Find and return every line of the data that contains the word "loadTest".

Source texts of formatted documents
________________________________________
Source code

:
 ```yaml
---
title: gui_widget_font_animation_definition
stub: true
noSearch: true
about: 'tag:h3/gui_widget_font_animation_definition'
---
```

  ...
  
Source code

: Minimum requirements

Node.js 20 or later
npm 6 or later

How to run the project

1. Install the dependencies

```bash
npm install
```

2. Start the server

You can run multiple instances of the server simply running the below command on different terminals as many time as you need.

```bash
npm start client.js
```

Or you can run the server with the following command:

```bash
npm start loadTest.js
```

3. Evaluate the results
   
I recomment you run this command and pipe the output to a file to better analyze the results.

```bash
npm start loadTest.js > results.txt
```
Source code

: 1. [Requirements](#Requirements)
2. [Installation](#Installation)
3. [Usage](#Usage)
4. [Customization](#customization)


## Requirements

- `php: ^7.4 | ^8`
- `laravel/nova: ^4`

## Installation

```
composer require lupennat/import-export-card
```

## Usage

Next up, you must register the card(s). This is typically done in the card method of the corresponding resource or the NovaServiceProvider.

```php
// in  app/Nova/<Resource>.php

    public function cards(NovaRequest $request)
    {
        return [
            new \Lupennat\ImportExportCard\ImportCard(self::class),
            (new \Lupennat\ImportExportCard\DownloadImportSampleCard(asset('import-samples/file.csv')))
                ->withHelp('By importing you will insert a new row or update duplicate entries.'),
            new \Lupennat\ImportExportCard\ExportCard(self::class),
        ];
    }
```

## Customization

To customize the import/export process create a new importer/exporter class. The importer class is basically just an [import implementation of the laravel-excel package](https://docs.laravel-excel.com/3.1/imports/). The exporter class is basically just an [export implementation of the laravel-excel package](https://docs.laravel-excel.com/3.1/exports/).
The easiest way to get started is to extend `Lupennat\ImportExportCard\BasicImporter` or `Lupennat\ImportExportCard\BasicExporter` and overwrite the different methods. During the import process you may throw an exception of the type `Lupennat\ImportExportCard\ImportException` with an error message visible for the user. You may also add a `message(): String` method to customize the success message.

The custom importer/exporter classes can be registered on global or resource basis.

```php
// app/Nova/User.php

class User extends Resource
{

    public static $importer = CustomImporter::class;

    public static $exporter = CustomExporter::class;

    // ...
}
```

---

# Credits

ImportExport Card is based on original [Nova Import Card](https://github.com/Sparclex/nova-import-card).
________________________________________
▸ Reply to the task
npm start loadTest.js
npm start loadTest.js > results.txt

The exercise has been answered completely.